En una videollamada con este periódico, el historiador confiesa que el resurgir de esas rocambolescas historias, alentadas por Internet y el fenómeno de las fake news, fue lo que le empujó a esta investigación. "Probablemente, desde principios del siglo XXI se han publicado más libros que argumentan que Hitler escapó del búnker en 1945 que en las más de cinco décadas anteriores", reflexiona Evans. También cita la serie de televisión de veinticuatro capítulos Persiguiendo a Hitler, que trata de buscar pruebas sobre la vida del caudillo nazi en Sudamérica tras la guerra. "No hace falta decir que no encuentra ninguna: todo es suposición, conjetura, insinuación e invención", zanja el también autor de La lucha por el poder. Europa 1815-1914.
Una diversión histórica
Uno de los temas que vertebran la obra es la carencia de escrúpulos de los conspiranoicos para falsificar pruebas o justificar la falta de documentación y de testimonios diciendo que han sido misteriosamente eliminados o incluso asesinados. Este fenómeno, una paradoja, se observa con nitidez en los capítulos dedicados al incendio del Parlamento alemán —en realidad fue obra de un único pirómano, el izquierdista neerlandés Marinus van der Lubbe— y a la repentina huida de Hess, segundo del Partido Nazi, a Escocia —también lo hizo motu proprio y por su única iniciativa, fantaseando con poder seducir al "sector pacifista" británico con una "oferta de paz" que concluyese la guerra en el frente occidental—.
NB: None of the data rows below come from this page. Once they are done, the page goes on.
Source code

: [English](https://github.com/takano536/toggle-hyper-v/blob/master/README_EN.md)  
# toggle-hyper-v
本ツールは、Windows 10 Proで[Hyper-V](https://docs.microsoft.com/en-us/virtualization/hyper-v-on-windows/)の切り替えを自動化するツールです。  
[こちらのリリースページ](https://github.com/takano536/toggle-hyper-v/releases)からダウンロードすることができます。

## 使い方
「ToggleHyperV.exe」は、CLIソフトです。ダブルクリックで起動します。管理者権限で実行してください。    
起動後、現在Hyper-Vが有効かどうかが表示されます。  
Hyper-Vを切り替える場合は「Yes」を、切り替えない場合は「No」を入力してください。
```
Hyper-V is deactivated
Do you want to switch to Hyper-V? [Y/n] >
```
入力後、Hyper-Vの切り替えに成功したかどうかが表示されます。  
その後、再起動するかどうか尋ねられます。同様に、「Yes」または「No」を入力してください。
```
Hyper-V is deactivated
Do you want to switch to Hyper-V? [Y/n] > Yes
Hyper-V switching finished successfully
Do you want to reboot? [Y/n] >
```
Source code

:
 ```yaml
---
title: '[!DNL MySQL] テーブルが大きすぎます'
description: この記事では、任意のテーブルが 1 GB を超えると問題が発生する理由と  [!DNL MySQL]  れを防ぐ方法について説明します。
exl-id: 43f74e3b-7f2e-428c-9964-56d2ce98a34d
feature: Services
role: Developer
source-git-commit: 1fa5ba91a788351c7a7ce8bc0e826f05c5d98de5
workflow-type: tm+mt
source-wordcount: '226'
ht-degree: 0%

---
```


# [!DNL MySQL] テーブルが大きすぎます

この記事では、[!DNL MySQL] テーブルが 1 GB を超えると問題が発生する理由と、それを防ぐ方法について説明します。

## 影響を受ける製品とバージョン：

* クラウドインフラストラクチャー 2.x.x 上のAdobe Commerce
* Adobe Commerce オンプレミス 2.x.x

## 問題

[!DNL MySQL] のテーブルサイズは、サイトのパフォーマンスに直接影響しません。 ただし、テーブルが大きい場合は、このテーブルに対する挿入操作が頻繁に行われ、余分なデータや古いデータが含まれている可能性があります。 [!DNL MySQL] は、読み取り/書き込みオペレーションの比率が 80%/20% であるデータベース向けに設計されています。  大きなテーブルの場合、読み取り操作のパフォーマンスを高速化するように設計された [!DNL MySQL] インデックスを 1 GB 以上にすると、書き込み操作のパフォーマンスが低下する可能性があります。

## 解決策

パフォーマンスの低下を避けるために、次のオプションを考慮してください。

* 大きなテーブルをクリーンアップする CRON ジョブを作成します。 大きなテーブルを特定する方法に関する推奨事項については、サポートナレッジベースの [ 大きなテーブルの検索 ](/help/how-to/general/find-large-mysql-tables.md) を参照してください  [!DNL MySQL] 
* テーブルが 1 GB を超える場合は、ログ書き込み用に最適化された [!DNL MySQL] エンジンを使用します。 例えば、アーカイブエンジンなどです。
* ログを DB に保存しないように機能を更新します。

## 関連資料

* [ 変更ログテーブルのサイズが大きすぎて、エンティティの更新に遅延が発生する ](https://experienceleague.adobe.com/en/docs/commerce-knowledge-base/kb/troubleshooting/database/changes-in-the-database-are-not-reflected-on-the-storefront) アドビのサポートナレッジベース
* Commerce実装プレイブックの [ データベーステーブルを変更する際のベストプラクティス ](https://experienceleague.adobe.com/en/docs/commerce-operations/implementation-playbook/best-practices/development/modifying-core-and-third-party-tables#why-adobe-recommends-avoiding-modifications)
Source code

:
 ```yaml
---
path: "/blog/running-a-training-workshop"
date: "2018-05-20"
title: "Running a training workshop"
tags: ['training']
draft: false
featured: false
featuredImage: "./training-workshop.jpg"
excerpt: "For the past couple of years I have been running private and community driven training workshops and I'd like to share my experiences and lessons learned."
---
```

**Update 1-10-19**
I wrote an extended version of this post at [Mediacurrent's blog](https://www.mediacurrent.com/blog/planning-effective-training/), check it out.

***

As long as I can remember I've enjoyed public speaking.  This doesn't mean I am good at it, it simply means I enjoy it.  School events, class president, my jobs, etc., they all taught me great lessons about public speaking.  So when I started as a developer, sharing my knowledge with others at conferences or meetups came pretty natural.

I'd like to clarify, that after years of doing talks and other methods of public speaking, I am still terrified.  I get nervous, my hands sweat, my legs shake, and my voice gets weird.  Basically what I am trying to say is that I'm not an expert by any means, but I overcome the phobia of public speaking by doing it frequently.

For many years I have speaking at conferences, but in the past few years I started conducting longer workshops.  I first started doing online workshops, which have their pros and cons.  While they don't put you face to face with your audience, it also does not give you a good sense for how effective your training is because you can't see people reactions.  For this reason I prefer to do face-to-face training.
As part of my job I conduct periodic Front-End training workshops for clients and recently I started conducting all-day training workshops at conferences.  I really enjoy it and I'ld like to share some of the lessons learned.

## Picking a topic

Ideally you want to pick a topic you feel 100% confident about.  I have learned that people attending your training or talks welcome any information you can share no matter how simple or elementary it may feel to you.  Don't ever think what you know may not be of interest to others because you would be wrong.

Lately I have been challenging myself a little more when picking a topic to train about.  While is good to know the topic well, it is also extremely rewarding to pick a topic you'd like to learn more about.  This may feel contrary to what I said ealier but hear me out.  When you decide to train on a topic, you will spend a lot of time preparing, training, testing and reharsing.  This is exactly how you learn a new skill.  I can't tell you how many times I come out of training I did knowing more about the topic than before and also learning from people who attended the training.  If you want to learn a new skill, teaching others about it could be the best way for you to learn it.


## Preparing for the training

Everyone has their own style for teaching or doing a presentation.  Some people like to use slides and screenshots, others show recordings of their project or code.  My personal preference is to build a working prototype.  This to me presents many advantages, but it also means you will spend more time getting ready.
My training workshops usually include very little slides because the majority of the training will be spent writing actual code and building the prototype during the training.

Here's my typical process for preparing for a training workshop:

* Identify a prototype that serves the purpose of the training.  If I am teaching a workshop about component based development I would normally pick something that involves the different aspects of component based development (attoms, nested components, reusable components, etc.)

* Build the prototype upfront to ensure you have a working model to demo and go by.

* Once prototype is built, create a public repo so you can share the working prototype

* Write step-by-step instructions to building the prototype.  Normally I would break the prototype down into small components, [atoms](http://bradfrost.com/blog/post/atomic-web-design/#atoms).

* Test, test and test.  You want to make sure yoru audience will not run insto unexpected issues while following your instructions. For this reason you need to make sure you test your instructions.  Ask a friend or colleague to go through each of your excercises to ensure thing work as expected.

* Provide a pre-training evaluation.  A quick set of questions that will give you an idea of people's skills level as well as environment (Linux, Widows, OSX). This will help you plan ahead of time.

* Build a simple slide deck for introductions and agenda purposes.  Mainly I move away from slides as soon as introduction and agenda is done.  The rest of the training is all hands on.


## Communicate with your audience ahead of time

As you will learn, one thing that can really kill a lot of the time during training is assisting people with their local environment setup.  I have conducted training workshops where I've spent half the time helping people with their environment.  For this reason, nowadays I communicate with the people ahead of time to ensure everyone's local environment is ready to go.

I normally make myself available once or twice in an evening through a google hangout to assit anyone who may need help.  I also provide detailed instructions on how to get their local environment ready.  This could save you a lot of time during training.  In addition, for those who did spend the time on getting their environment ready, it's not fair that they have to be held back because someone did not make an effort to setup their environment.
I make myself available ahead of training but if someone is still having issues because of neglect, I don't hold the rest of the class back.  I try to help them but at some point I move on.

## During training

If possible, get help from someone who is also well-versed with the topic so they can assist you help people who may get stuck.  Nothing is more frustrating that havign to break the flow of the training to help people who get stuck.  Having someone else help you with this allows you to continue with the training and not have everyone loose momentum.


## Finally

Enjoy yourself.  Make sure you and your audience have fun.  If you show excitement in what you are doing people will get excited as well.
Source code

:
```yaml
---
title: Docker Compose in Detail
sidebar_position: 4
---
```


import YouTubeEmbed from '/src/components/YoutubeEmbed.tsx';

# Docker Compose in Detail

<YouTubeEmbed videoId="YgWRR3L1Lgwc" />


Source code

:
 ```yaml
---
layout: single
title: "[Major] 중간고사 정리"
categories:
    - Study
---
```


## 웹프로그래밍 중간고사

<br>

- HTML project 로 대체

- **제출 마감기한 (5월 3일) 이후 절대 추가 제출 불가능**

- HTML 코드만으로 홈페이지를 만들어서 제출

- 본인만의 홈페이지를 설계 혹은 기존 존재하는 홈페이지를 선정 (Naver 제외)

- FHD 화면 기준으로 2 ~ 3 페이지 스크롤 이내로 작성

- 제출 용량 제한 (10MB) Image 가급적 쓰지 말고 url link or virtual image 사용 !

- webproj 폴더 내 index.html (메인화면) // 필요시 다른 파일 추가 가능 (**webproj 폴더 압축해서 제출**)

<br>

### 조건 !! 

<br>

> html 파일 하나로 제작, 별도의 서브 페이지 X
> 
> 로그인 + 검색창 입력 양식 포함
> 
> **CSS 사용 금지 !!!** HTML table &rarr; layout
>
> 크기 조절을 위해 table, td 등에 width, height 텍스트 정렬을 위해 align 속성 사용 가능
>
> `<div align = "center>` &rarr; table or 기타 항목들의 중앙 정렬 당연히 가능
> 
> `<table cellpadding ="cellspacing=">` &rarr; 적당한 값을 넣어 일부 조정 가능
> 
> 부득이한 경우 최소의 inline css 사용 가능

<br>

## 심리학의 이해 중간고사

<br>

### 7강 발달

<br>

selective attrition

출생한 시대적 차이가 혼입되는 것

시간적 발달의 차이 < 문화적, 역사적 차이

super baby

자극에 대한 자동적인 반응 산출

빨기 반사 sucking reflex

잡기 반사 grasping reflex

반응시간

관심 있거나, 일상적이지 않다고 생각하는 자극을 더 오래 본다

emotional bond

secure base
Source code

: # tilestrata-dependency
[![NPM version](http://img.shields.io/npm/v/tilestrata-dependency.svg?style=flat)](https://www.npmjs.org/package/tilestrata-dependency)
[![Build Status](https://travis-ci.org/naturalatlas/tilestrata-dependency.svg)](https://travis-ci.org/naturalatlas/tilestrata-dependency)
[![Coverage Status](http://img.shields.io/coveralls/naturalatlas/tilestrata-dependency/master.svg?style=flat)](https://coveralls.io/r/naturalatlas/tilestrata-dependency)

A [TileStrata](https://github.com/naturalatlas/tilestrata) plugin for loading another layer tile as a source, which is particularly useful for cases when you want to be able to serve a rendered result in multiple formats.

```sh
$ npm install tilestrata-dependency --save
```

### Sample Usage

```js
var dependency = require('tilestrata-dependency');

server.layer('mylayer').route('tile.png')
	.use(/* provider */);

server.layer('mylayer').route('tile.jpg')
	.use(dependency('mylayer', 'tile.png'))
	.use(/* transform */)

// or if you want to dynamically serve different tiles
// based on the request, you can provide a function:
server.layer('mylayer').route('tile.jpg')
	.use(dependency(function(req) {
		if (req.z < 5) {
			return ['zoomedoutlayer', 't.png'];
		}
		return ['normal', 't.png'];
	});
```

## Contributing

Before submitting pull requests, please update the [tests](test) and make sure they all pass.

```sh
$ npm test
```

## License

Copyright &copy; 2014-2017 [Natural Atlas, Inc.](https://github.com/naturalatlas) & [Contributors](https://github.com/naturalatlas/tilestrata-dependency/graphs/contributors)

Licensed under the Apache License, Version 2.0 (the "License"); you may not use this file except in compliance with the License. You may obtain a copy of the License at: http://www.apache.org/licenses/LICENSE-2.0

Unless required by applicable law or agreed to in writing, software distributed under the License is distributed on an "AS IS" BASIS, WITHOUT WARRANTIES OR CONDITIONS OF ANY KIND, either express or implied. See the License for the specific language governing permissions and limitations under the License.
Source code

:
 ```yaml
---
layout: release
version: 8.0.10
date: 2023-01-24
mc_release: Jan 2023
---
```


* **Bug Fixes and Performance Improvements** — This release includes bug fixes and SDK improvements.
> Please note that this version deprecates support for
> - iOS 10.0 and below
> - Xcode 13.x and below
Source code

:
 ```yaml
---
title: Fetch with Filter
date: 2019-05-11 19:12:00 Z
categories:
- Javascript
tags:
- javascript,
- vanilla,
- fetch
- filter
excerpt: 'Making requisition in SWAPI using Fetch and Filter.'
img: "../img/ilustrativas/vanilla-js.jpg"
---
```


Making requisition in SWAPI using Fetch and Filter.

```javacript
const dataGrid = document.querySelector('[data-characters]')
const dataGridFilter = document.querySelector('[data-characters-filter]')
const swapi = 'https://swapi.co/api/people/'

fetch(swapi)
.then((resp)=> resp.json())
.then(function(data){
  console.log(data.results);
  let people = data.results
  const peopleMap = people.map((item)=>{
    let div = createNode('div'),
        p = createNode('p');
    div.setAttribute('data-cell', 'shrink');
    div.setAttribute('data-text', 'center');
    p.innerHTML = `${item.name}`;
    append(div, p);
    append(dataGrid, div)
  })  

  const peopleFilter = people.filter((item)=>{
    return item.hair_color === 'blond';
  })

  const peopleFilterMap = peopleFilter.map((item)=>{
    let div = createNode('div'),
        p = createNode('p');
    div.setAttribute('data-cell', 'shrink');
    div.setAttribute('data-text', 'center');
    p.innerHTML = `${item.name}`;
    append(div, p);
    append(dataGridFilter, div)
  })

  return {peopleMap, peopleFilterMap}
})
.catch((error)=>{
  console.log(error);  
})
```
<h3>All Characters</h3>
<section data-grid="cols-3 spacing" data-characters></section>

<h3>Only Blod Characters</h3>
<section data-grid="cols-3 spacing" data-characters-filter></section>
"Una creencia común entre los teóricos de la conspiración es que una sola persona no puede provocar un gran evento, sino que debe causarlo una conspiración. Es decir, los que se benefician de ello. Ese el argumento del cui bono", explica Sir Richard J. Evans. El historiador, además, denuncia el hostigamiento de este grupo de pseudoinvestigadores hacia sus colegas de profesión: "Los conspiranoicos dicen que solo ellos saben la verdad y eso es un insulto para nosotros, que nos dedicamos a investigar y descubrir la verdad sobre el pasado, comprenderlo e interpretarlo. Es muy preocupante porque no podemos hacer políticas o construir un futuro a menos que sea sobre una base sólida de verdad y hechos establecidos".
—¿Encuentra algún nexo entre las teorías de la conspiración y la politización de la historia?
—No realmente. Creo que la historia siempre es, hasta cierto punto, política. Un postulado político, el que sea, puede guiar nuestra investigación, pero luego tenemos que asegurarnos que sea minuciosa y lidiar con cualquier descubrimiento que no respalde nuestra teoría, nunca eliminarlo. Curiosamente, por eso los libros de historia tienen notas: para que la gente pueda comprobar lo que dices y ver si estás equivocado. El problema es que algunas personas, como los conspiranoicos, no trabajan así, solo buscan pruebas que respalden sus puntos de vista o se las inventan directamente.
Richard J. Evans, que considera que estas teorías seguirán deambulando en el futuro, despide la charla con una magnífica clase de buena praxis histórica: "Un historiador tiene que leer los documentos de forma crítica, ir tan lejos como pueda en la búsqueda de documentos contemporáneos de los hechos, ser más desconfiado de las memorias y hacer pruebas con todo ello, enfrentándolos entre sí tratando de llegar a la verdad. ¿Son internamente consistentes? ¿Concuerdan con lo que sabemos de otros documentos? ¿Cuáles son los motivos de la fuente? Es un trabajo difícil, muy difícil, pero también divertido".